* **Your task**: Without including any images, reproduce each entry exactly.
-- Data excerpts follows --
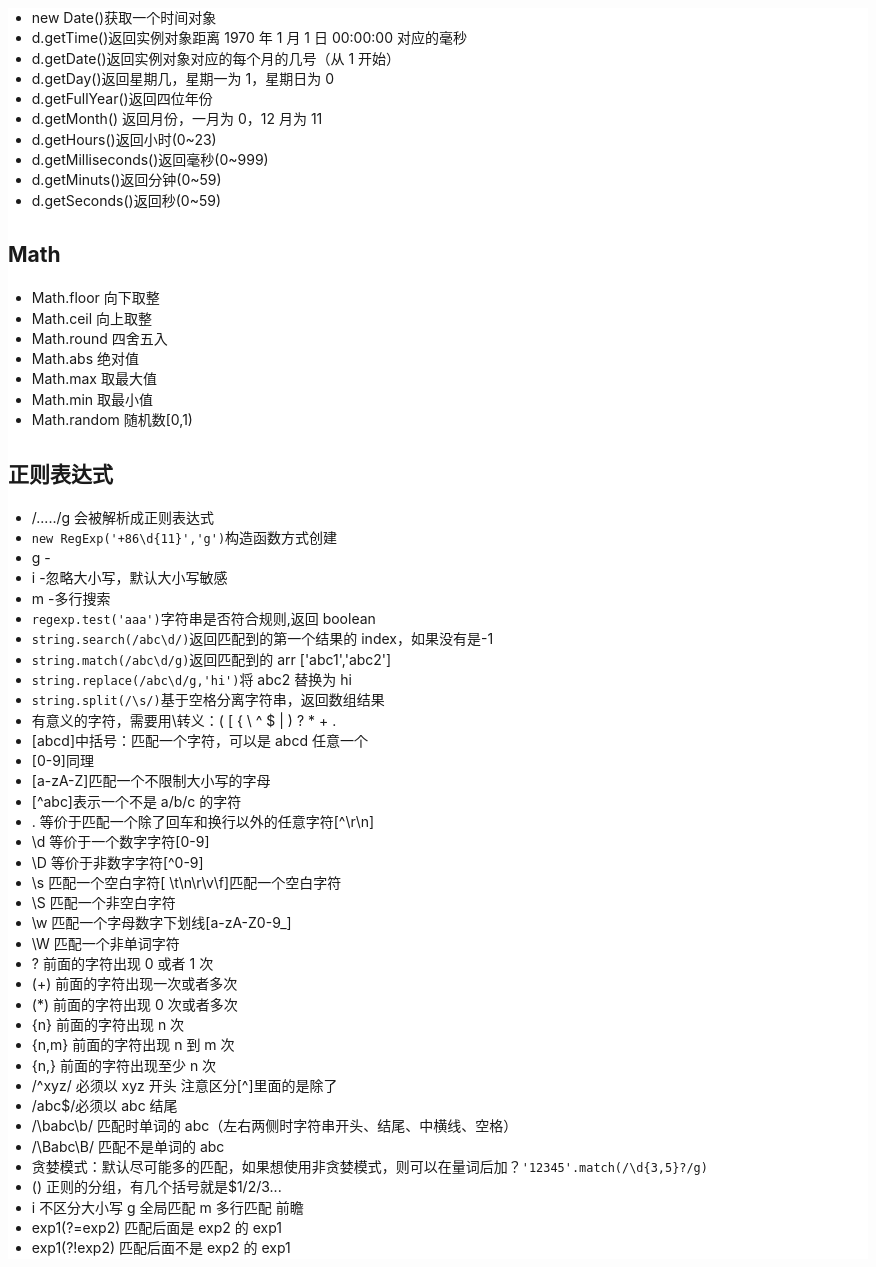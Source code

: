 - new Date()获取一个时间对象
- d.getTime()返回实例对象距离 1970 年 1 月 1 日 00:00:00 对应的毫秒
- d.getDate()返回实例对象对应的每个月的几号（从 1 开始）
- d.getDay()返回星期几，星期一为 1，星期日为 0
- d.getFullYear()返回四位年份
- d.getMonth() 返回月份，一月为 0，12 月为 11
- d.getHours()返回小时(0~23)
- d.getMilliseconds()返回毫秒(0~999)
- d.getMinuts()返回分钟(0~59)
- d.getSeconds()返回秒(0~59)

## Math

- Math.floor 向下取整
- Math.ceil 向上取整
- Math.round 四舍五入
- Math.abs 绝对值
- Math.max 取最大值
- Math.min 取最小值
- Math.random 随机数[0,1)

## 正则表达式

- /...../g 会被解析成正则表达式
- `new RegExp('+86\d{11}','g')`构造函数方式创建
- g -
- i -忽略大小写，默认大小写敏感
- m -多行搜索
- `regexp.test('aaa')`字符串是否符合规则,返回 boolean
- `string.search(/abc\d/)`返回匹配到的第一个结果的 index，如果没有是-1
- `string.match(/abc\d/g)`返回匹配到的 arr ['abc1','abc2']
- `string.replace(/abc\d/g,'hi')`将 abc2 替换为 hi
- `string.split(/\s/)`基于空格分离字符串，返回数组结果
- 有意义的字符，需要用\转义：( [ { \ ^ \$ | ) ? \* + .
- [abcd]中括号：匹配一个字符，可以是 abcd 任意一个
- [0-9]同理
- [a-zA-Z]匹配一个不限制大小写的字母
- [^abc]表示一个不是 a/b/c 的字符
- . 等价于匹配一个除了回车和换行以外的任意字符[^\r\n]
- \d 等价于一个数字字符[0-9]
- \D 等价于非数字字符[^0-9]
- \s 匹配一个空白字符[ \t\n\r\v\f]匹配一个空白字符
- \S 匹配一个非空白字符
- \w 匹配一个字母数字下划线[a-zA-Z0-9_]
- \W 匹配一个非单词字符
- ? 前面的字符出现 0 或者 1 次
- (+) 前面的字符出现一次或者多次
- (\*) 前面的字符出现 0 次或者多次
- {n} 前面的字符出现 n 次
- {n,m} 前面的字符出现 n 到 m 次
- {n,} 前面的字符出现至少 n 次
- /^xyz/ 必须以 xyz 开头 注意区分[^]里面的是除了
- /abc\$/必须以 abc 结尾
- /\babc\b/ 匹配时单词的 abc（左右两侧时字符串开头、结尾、中横线、空格）
- /\Babc\B/ 匹配不是单词的 abc
- 贪婪模式：默认尽可能多的匹配，如果想使用非贪婪模式，则可以在量词后加？`'12345'.match(/\d{3,5}?/g)`
- () 正则的分组，有几个括号就是\$1/2/3...
- i 不区分大小写 g 全局匹配 m 多行匹配
  前瞻
- exp1(?=exp2) 匹配后面是 exp2 的 exp1
- exp1(?!exp2) 匹配后面不是 exp2 的 exp1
-- Data excerpts concluded --
* **Exercise solution**:
Source code

: - new Date()获取一个时间对象
- d.getTime()返回实例对象距离 1970 年 1 月 1 日 00:00:00 对应的毫秒
- d.getDate()返回实例对象对应的每个月的几号（从 1 开始）
- d.getDay()返回星期几，星期一为 1，星期日为 0
- d.getFullYear()返回四位年份
- d.getMonth() 返回月份，一月为 0，12 月为 11
- d.getHours()返回小时(0~23)
- d.getMilliseconds()返回毫秒(0~999)
- d.getMinuts()返回分钟(0~59)
- d.getSeconds()返回秒(0~59)

## Math

- Math.floor 向下取整
- Math.ceil 向上取整
- Math.round 四舍五入
- Math.abs 绝对值
- Math.max 取最大值
- Math.min 取最小值
- Math.random 随机数[0,1)

## 正则表达式

- /...../g 会被解析成正则表达式
- `new RegExp('+86\d{11}','g')`构造函数方式创建
- g -
- i -忽略大小写，默认大小写敏感
- m -多行搜索
- `regexp.test('aaa')`字符串是否符合规则,返回 boolean
- `string.search(/abc\d/)`返回匹配到的第一个结果的 index，如果没有是-1
- `string.match(/abc\d/g)`返回匹配到的 arr ['abc1','abc2']
- `string.replace(/abc\d/g,'hi')`将 abc2 替换为 hi
- `string.split(/\s/)`基于空格分离字符串，返回数组结果
- 有意义的字符，需要用\转义：( [ { \ ^ \$ | ) ? \* + .
- [abcd]中括号：匹配一个字符，可以是 abcd 任意一个
- [0-9]同理
- [a-zA-Z]匹配一个不限制大小写的字母
- [^abc]表示一个不是 a/b/c 的字符
- . 等价于匹配一个除了回车和换行以外的任意字符[^\r\n]
- \d 等价于一个数字字符[0-9]
- \D 等价于非数字字符[^0-9]
- \s 匹配一个空白字符[ \t\n\r\v\f]匹配一个空白字符
- \S 匹配一个非空白字符
- \w 匹配一个字母数字下划线[a-zA-Z0-9_]
- \W 匹配一个非单词字符
- ? 前面的字符出现 0 或者 1 次
- (+) 前面的字符出现一次或者多次
- (\*) 前面的字符出现 0 次或者多次
- {n} 前面的字符出现 n 次
- {n,m} 前面的字符出现 n 到 m 次
- {n,} 前面的字符出现至少 n 次
- /^xyz/ 必须以 xyz 开头 注意区分[^]里面的是除了
- /abc\$/必须以 abc 结尾
- /\babc\b/ 匹配时单词的 abc（左右两侧时字符串开头、结尾、中横线、空格）
- /\Babc\B/ 匹配不是单词的 abc
- 贪婪模式：默认尽可能多的匹配，如果想使用非贪婪模式，则可以在量词后加？`'12345'.match(/\d{3,5}?/g)`
- () 正则的分组，有几个括号就是\$1/2/3...
- i 不区分大小写 g 全局匹配 m 多行匹配
  前瞻
- exp1(?=exp2) 匹配后面是 exp2 的 exp1
- exp1(?!exp2) 匹配后面不是 exp2 的 exp1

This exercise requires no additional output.